La foule était compacte, et, pendant quelques secondes, Amine et Dalberg, M. Desprez et sa fille, furent obligés de stationner sur la même marche. Cette minute parut un siècle à Dalberg. Pour Amine, elle prit sa revanche du regard de Calixte ; elle se composa une physionomie si rayonnante d’amour, s’appuya au bras d’Henri avec une câlinerie si voluptueusement pudique, se serra contre lui d’un air si confiant dans sa protection, car le flot de la descente faisait chanceler les groupes stationnaires, elle l’enveloppa si bien de caresses invisibles et en prit si complétement possession, que Calixte, qui vit ce manége à son adresse, bien qu’elle eût la tête tournée de l’autre côté, eut l’âme traversée par un doute, — le premier, le seul ! — ce ne fut qu’un éclair ; mais la douleur avait été si atroce que Calixte se sentit subitement baignée de sueur dans son corsage.
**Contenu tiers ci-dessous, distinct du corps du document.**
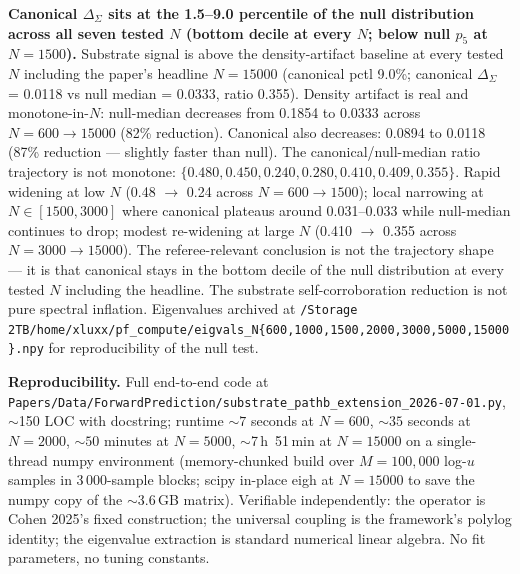 \documentclass[11pt,a4paper]{amsart}
\theoremstyle{plain}
\theoremstyle{definition}
\begin{document}
\textbf{Canonical $\Delta_{\Sigma}$ sits at the 1.5--9.0 percentile of the null distribution across all seven tested $N$ (bottom decile at every $N$; below null $p_5$ at $N = 1500$).} Substrate signal is above the density-artifact baseline at every tested $N$ including the paper's headline $N = 15000$ (canonical pctl 9.0\%; canonical $\Delta_{\Sigma}$ = 0.0118 vs null median = 0.0333, ratio 0.355). Density artifact is real and monotone-in-$N$: null-median decreases from 0.1854 to 0.0333 across $N = 600 \to 15000$ (82\% reduction). Canonical also decreases: 0.0894 to 0.0118 (87\% reduction --- slightly faster than null). The canonical/null-median ratio trajectory is not monotone: $\{0.480, 0.450, 0.240, 0.280, 0.410, 0.409, 0.355\}$. Rapid widening at low $N$ (0.48 $\to$ 0.24 across $N = 600 \to 1500$); local narrowing at $N \in [1500, 3000]$ where canonical plateaus around 0.031--0.033 while null-median continues to drop; modest re-widening at large $N$ (0.410 $\to$ 0.355 across $N = 3000 \to 15000$). The referee-relevant conclusion is not the trajectory shape --- it is that canonical stays in the bottom decile of the null distribution at every tested $N$ including the headline. The substrate self-corroboration reduction is not pure spectral inflation. Eigenvalues archived at \texttt{/Storage 2TB/home/xluxx/pf\_compute/eigvals\_N\{600,1000,1500,2000,3000,5000,15000\}.npy} for reproducibility of the null test.

\textbf{Reproducibility.} Full end-to-end code at \texttt{Papers/Data/ForwardPrediction/substrate\_pathb\_extension\_2026-07-01.py}, $\sim$150 LOC with docstring; runtime $\sim 7$ seconds at $N = 600$, $\sim 35$ seconds at $N = 2000$, $\sim 50$ minutes at $N = 5000$, $\sim$7\,h~51\,min at $N = 15000$ on a single-thread numpy environment (memory-chunked build over $M=100{,}000$ log-$u$ samples in 3\,000-sample blocks; scipy in-place eigh at $N = 15000$ to save the numpy copy of the $\sim$3.6\,GB matrix). Verifiable independently: the operator is Cohen 2025's fixed construction; the universal coupling is the framework's polylog identity; the eigenvalue extraction is standard numerical linear algebra. No fit parameters, no tuning constants.
\end{document}
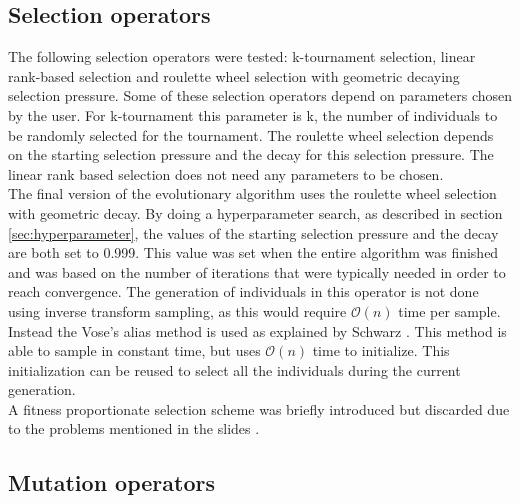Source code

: \documentclass[a4paper,10pt]{article}
\newcommand{\ReplaceMe}[1]{{\color{blue}#1}}
\begin{document}
\subsection{Selection operators}


The following selection operators were tested: k-tournament selection, linear rank-based selection and roulette wheel selection with geometric decaying selection pressure. Some of these selection operators depend on parameters chosen by the user. For k-tournament this parameter is k, the number of individuals to be randomly selected for the tournament. The roulette wheel selection depends on the starting selection pressure and the decay for this selection pressure. The linear rank based selection does not need any parameters to be chosen.\\
The final version of the evolutionary algorithm uses the roulette wheel selection with geometric decay. By doing a hyperparameter search, as described in section \ref{sec:hyperparameter}, the values of the starting selection pressure and the decay are both set to 0.999. This value was set when the entire algorithm was finished and was based on the number of iterations that were typically needed in order to reach convergence. The generation of individuals in this operator is not done using inverse transform sampling, as this would require $\mathcal{O}(n)$ time per sample. Instead the Vose's alias method is used as explained by Schwarz \cite{schwarz, vose}. This method is able to sample in constant time, but uses $\mathcal{O}(n)$ time to initialize. This initialization can be reused to select all the individuals during the current generation.\\
A fitness proportionate selection scheme was briefly introduced but discarded due to the problems mentioned in the slides \cite{slides}.

\subsection{Mutation operators} \label{sec:mutation}

\end{document}

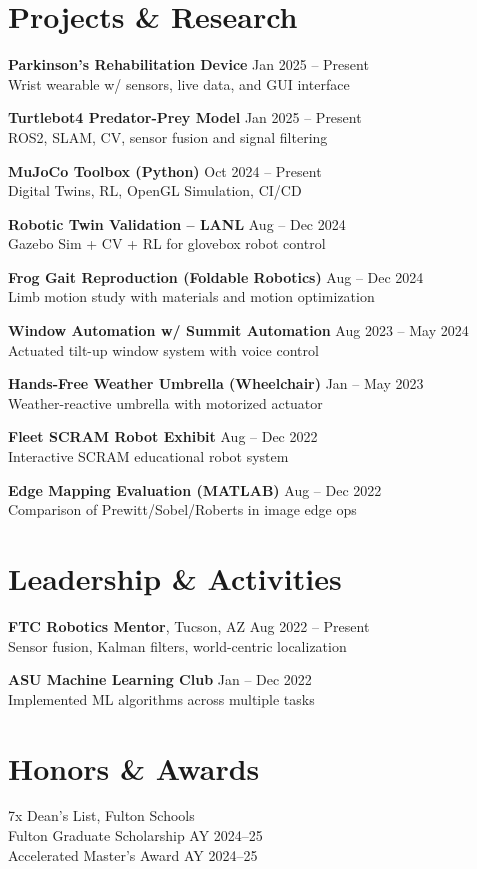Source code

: \documentclass[11pt]{article}
\begin{document}
\section*{Projects \& Research}
\textbf{Parkinson’s Rehabilitation Device} \hfill Jan 2025 – Present \\
Wrist wearable w/ sensors, live data, and GUI interface

\textbf{Turtlebot4 Predator-Prey Model} \hfill Jan 2025 – Present \\
ROS2, SLAM, CV, sensor fusion and signal filtering

\textbf{MuJoCo Toolbox (Python)} \hfill Oct 2024 – Present \\
Digital Twins, RL, OpenGL Simulation, CI/CD

\textbf{Robotic Twin Validation – LANL} \hfill Aug – Dec 2024 \\
Gazebo Sim + CV + RL for glovebox robot control

\textbf{Frog Gait Reproduction (Foldable Robotics)} \hfill Aug – Dec 2024 \\
Limb motion study with materials and motion optimization

\textbf{Window Automation w/ Summit Automation} \hfill Aug 2023 – May 2024 \\
Actuated tilt-up window system with voice control

\textbf{Hands-Free Weather Umbrella (Wheelchair)} \hfill Jan – May 2023 \\
Weather-reactive umbrella with motorized actuator

\textbf{Fleet SCRAM Robot Exhibit} \hfill Aug – Dec 2022 \\
Interactive SCRAM educational robot system

\textbf{Edge Mapping Evaluation (MATLAB)} \hfill Aug – Dec 2022 \\
Comparison of Prewitt/Sobel/Roberts in image edge ops

\section*{Leadership \& Activities}
\textbf{FTC Robotics Mentor}, Tucson, AZ \hfill Aug 2022 – Present \\
Sensor fusion, Kalman filters, world-centric localization

\textbf{ASU Machine Learning Club} \hfill Jan – Dec 2022 \\
Implemented ML algorithms across multiple tasks

\section*{Honors \& Awards}
7x Dean’s List, Fulton Schools \\
Fulton Graduate Scholarship AY 2024–25 \\
Accelerated Master's Award AY 2024–25
\end{document}
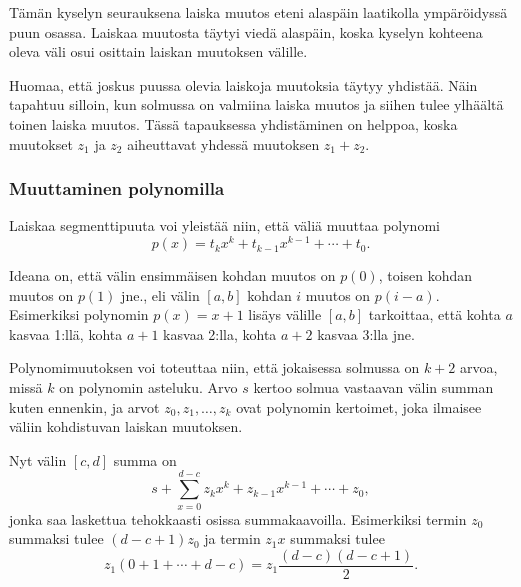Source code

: \begin{center}
\end{center}
Tämän kyselyn seurauksena laiska muutos eteni alaspäin
laatikolla ympäröidyssä puun osassa.
Laiskaa muutosta täytyi viedä alaspäin, koska kyselyn
kohteena oleva väli osui osittain laiskan muutoksen välille.

Huomaa, että joskus puussa olevia laiskoja muutoksia täytyy yhdistää.
Näin tapahtuu silloin, kun solmussa on valmiina laiska muutos
ja siihen tulee ylhäältä toinen laiska muutos.
Tässä tapauksessa yhdistäminen on helppoa,
koska muutokset $z_1$ ja $z_2$ aiheuttavat yhdessä muutoksen $z_1+z_2$.

\subsubsection{Muuttaminen polynomilla}

Laiskaa segmenttipuuta voi yleistää niin,
että väliä muuttaa polynomi
\[p(x) = t_k x^k + t_{k-1} x^{k-1} + \cdots + t_0.\]

Ideana on, että välin ensimmäisen kohdan
muutos on $p(0)$, toisen kohdan muutos on $p(1)$ jne.,
eli välin $[a,b]$ kohdan $i$ muutos on $p(i-a)$.
Esimerkiksi polynomin $p(x)=x+1$ lisäys välille
$[a,b]$ tarkoittaa, että kohta $a$ kasvaa 1:llä,
kohta $a+1$ kasvaa 2:lla, kohta $a+2$ kasvaa 3:lla jne.

Polynomimuutoksen voi toteuttaa niin,
että jokaisessa solmussa on $k+2$ arvoa,
missä $k$ on polynomin asteluku.
Arvo $s$ kertoo solmua vastaavan välin summan kuten ennenkin,
ja arvot $z_0,z_1,\ldots,z_k$ ovat polynomin kertoimet,
joka ilmaisee väliin kohdistuvan laiskan muutoksen.

Nyt välin $[c,d]$ summa on
\[s+\sum_{x=0}^{d-c} z_k x^k + z_{k-1} x^{k-1} + \cdots + z_0,\]
jonka saa laskettua tehokkaasti osissa summakaavoilla.
Esimerkiksi termin $z_0$ summaksi tulee
$(d-c+1)z_0$ ja termin $z_1 x$ summaksi tulee
\[z_1(0+1+\cdots+d-c) = z_1 \frac{(d-c)(d-c+1)}{2} .\]

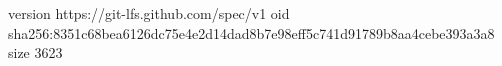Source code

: version https://git-lfs.github.com/spec/v1
oid sha256:8351c68bea6126dc75e4e2d14dad8b7e98eff5c741d91789b8aa4cebe393a3a8
size 3623
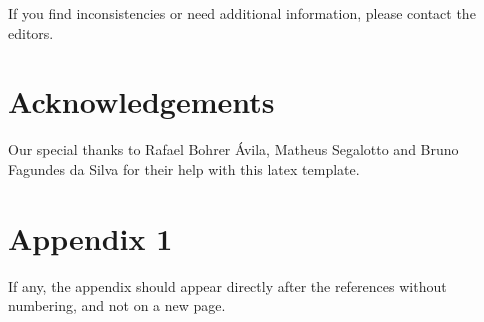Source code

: \documentclass[english, spanish, brazilian]{RBIEarticle} %
\begin{document}
If you find inconsistencies or need additional information, please contact the editors.


\section*{Acknowledgements}
Our special thanks to Rafael Bohrer Ávila, Matheus Segalotto and Bruno Fagundes da Silva for their help with this latex template. 



\printbibliography


 \section*{Appendix 1}
\label{apendice1}

If any, the appendix should appear directly after the references without numbering, and not on a new page.
\end{document}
Heureusement Rudolph revint ; Dalberg lui jeta un coup d’œil si plein de mépris, de haine et de fureur, que Calixte, au milieu de l’épouvante que lui causait l’imminence d’une provocation publique, car de tels regards équivalent à des soufflets, éprouva un sentiment de bien-être délicieux : — Henri l’aimait toujours !

Comprenant ce qu’une pareille scène, en pareil lieu, aurait d’odieux et de ridicule, Dalberg se contint, recouvra son sang-froid, et couvrit sa colère d’un masque de dédain glacial. La foule s’écoula. — Rudolph, Desprez et Calixte montèrent en voiture, et Dalberg reconduisit Amine chez elle.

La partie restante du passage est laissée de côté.